Racism? Blimey! (A tale of two Cohens)
Gilbert N. Kahn is a professor of Political Science at Kean University.
On Aug. 21 Roger Cohen published his discovery — eureka — that classical anti-Semitism is well and alive even in his re-adopted home of Great Britain. As if he has been hiding under a rock, The New York Times columnist suddenly exclaimed to his readers that he actually had ignored this fact while repeatedly attacking Israeli policies and excusing and even denying the hostile attitudes of Iranian and Arab leaders toward Israel.
Cohen repeatedly has focused his attention on the Arab-Israeli conflict with a far more sympathetic ear for the plight of the Palestinians. Now, he suddenly woke up to the fact that Jews face issues in the world other than the problems Israelis were creating by continuing their current settlement policy.
Regardless of the extent to which Cohen and, similarly, Times columnist Thomas Friedman (and, for that matter, the Times editorial board itself) continue to argue — rightly or wrongly — that the expansion of Israeli settlements on the West Bank undermines efforts to achieve peace between the Israelis and the Palestinians, irrational hatred of Jews persists in Europe, Arabs and Israelis aside.
Cohen’s column engendered the usual gamut of letters, including a biting response from blogger Ben Cohen (no relation but also a former British subject). Ben Cohen took the columnist to task for failing to recognize that, despite his recent experience, Anglo Jews had made significant progress in how they react in 2011 to blatant anti-Semitism.
Roger Cohen has a long way to go before he can be seen as a balanced analyst on Jewish- or Israel- related issues. At the same time, Ben Cohen stepped a bit far himself in defending the surge of public backbone now present among Anglo Jewry. With the exception of the extraordinary efforts of the Community Security Trust, Anglo Jewry’s extremely effective defense organization, British Jews as a whole remain timid and compliant, certainly when compared to American Jews. (This indeed was one of the points of Roger Cohen’s column.)

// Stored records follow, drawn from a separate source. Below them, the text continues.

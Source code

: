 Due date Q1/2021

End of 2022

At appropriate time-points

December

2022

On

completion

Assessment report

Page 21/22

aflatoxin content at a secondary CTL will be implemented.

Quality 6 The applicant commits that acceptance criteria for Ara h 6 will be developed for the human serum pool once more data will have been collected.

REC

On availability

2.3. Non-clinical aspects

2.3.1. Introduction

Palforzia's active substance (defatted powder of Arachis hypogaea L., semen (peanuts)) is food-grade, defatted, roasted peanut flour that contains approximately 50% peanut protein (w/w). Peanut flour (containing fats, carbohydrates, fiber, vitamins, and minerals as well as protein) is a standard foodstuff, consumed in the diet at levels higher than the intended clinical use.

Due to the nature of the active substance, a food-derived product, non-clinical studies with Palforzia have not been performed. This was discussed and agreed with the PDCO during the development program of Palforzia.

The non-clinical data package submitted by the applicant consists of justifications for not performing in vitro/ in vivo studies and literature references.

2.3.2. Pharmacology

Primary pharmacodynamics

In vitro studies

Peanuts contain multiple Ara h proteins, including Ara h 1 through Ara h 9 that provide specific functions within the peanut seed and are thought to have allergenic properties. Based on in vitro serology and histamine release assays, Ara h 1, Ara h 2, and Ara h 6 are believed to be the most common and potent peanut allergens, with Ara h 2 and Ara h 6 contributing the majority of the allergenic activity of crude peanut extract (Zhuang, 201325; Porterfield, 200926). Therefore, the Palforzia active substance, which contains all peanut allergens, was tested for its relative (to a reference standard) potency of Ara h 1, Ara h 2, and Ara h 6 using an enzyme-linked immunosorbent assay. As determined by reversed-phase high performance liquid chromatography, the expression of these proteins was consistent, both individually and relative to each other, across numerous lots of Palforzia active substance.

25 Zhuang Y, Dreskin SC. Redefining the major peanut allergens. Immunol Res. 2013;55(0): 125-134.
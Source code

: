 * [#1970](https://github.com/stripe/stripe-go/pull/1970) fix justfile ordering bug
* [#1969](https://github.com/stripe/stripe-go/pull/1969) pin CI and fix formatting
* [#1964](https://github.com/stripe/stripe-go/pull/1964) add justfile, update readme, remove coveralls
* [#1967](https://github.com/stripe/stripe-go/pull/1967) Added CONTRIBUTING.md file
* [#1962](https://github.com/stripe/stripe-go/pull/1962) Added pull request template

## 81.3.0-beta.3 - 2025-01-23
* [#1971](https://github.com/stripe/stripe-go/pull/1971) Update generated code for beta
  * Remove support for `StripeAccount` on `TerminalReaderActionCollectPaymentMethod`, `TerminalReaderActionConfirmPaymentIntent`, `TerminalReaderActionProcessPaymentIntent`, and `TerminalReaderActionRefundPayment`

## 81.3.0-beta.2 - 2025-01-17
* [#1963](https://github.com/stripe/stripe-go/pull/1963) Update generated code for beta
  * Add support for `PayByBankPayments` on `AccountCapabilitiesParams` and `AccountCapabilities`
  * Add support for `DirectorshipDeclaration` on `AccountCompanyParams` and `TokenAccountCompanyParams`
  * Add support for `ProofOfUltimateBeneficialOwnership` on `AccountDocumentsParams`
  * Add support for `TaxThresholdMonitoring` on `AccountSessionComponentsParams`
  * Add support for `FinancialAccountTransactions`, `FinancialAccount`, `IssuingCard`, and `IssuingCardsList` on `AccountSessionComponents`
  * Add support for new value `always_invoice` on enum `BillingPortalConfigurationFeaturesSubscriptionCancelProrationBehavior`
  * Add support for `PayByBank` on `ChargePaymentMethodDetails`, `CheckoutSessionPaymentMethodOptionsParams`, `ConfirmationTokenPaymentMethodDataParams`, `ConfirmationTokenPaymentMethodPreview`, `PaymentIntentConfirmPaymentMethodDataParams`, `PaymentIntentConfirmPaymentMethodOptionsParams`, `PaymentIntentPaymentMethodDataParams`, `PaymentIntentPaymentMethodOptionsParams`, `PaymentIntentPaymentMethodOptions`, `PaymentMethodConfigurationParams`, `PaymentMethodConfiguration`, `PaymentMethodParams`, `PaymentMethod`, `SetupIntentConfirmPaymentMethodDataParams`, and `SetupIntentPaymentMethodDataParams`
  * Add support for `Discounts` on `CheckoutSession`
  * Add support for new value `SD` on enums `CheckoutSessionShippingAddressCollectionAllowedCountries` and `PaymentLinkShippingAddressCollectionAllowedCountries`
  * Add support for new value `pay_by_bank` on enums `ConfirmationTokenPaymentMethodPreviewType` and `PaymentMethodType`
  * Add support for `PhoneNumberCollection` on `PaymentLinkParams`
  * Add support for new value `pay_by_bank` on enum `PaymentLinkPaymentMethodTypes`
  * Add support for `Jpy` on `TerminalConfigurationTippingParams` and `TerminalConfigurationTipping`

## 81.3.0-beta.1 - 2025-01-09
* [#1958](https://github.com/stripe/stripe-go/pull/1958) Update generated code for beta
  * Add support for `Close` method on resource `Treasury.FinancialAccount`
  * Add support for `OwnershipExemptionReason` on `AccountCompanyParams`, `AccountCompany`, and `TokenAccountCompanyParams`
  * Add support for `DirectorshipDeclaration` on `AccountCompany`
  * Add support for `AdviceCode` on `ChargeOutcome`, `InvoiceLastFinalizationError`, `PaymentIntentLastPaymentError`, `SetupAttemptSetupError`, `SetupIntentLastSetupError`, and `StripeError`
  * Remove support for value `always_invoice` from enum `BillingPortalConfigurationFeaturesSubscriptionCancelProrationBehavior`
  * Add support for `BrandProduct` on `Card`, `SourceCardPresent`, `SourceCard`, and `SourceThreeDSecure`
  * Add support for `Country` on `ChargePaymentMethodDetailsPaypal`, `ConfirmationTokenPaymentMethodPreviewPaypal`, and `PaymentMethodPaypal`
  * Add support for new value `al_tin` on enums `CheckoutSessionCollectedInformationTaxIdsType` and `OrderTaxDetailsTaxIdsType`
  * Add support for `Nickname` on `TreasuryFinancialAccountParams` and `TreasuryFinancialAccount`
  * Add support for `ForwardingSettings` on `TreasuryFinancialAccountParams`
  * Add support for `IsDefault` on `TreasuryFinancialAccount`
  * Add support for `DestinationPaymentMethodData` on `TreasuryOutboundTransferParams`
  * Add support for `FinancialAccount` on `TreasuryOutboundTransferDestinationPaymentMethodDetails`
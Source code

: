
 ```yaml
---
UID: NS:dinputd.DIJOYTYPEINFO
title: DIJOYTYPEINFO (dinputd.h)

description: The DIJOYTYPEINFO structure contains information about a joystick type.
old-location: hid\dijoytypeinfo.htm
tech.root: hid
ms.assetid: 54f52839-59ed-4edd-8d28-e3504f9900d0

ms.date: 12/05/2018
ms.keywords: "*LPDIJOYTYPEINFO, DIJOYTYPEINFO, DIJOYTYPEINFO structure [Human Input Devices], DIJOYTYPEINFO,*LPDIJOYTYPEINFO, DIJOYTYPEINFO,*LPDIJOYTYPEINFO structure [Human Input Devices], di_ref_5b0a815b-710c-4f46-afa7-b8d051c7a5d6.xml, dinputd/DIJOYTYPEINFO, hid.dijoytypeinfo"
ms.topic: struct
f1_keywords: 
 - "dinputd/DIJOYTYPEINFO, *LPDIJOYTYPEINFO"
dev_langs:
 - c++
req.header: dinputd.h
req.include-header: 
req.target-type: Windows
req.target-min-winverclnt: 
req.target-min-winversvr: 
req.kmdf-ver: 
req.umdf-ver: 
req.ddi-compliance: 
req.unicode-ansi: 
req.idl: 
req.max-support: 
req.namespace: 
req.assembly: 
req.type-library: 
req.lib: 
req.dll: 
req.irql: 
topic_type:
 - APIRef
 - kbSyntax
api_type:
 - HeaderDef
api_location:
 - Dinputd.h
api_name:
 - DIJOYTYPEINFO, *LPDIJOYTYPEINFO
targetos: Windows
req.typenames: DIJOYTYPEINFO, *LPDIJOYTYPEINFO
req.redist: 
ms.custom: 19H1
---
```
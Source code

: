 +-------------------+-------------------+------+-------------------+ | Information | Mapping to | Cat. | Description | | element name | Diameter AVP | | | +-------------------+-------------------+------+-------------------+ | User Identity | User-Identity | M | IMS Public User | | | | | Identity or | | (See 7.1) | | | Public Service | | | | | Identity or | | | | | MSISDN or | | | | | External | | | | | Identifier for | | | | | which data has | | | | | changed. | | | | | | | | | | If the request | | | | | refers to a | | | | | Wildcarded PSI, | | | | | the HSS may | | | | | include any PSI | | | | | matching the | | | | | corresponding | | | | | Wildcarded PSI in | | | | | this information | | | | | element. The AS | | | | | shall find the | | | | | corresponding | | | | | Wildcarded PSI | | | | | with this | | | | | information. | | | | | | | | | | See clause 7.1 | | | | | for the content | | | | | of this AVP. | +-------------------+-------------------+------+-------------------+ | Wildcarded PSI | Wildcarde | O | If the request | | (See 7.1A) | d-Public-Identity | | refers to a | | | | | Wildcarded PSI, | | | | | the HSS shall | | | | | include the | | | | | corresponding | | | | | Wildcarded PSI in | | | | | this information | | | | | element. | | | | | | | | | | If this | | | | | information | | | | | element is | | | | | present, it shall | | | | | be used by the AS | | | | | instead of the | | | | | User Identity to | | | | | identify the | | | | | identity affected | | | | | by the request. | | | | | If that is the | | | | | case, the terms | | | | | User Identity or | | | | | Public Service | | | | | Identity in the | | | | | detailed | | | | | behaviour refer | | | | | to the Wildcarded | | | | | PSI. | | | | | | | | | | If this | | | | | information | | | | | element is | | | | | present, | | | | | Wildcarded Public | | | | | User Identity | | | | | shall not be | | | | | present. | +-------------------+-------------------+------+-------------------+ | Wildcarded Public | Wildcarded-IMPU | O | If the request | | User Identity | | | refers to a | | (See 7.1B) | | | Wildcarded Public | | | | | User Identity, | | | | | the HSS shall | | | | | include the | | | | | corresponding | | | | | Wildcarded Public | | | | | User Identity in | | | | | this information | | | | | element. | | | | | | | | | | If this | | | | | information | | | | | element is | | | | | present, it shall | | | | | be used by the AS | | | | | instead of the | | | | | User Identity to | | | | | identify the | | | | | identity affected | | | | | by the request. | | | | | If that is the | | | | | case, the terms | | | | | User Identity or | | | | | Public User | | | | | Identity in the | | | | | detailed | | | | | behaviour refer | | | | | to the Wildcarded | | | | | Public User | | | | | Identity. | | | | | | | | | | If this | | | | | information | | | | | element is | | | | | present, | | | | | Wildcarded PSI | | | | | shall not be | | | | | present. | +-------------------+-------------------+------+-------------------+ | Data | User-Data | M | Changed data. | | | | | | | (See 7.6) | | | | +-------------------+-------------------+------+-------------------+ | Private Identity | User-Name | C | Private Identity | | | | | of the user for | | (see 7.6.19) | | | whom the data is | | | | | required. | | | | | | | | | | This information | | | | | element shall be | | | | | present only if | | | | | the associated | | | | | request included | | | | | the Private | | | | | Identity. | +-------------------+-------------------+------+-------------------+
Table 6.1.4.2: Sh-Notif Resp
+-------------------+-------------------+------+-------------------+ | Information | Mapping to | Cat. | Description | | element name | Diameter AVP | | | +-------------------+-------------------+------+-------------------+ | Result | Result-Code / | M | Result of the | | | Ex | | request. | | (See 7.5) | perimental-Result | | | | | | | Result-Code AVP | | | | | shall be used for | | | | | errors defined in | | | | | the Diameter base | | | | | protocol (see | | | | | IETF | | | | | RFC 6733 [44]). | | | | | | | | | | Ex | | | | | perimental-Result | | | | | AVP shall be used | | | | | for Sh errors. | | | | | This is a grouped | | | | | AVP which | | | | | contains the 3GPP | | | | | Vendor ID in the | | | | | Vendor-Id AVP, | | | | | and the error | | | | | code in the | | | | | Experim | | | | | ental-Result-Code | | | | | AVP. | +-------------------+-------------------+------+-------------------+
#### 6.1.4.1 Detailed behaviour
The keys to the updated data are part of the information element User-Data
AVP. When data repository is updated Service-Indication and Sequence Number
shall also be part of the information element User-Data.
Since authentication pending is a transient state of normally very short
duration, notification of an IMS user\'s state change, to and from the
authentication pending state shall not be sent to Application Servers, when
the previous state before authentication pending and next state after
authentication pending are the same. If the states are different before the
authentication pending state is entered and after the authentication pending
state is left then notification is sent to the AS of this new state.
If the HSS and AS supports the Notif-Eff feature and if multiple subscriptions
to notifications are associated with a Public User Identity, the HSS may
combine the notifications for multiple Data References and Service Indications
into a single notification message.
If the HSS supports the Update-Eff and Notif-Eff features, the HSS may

Both Cohens highlight important issues. For example, anti-Jewish attitudes in academia, among students, faculty, and administrators, persist at an unacceptable level. The positions of the Israeli government and those taken by students and researchers ought to be irrelevant to the findings of, say, a cutting edge bio-medical research paper or the work of a humanities or social science scholar. Why must mounted police be required to protect the integrity of a university conference at the University of London’s School of Oriental and African Studies whose speakers were examining the 100-year history of Tel Aviv?
Campuses ought to be the battleground for ideas, not places where police need to protect speakers. Something is wrong when a student at St. Andrews University in Scotland can attack a Jewish student because he was pro-Israel, and then defend himself by arguing that he was a member of an anti-racism campaign.
It is not only at the political level that there is a need for leadership to counteract anti-Semitism. Church leaders of all stripes ought to be more sensitive to the very thin line that exists between anti-Israel attitudes and anti-Jewish feelings. For example, some mainstream Protestant churches, as detailed in a recent report of the Jewish Council for Public Affairs, persist in blaming Israeli policies for the perceived decline of Christians living in the Holy Land. These same churches pay little attention to the Muslim hostilities toward Christians on the West Bank prior even to 1967.
Jews themselves are not totally blameless, although Roger Cohen does seem to find truth only on one side of the debate. There is a genuine need for left-wing Jews themselves not to lump into one category the arguments of the more strident Israeli nationalists. And too many right-wingers try to quash debate by ostracizing genuine pro-Israel voices who disagree with the policies of the current Israeli government.
All Jews must be far more open and receptive to alternative policy options. Failure to do this only plays into the hands of the genuine anti-Semitic voices in the pro-Arab world and fuels rationalizations for the blatant, ever-present anti-Semites who managed to sneak up on Roger Cohen.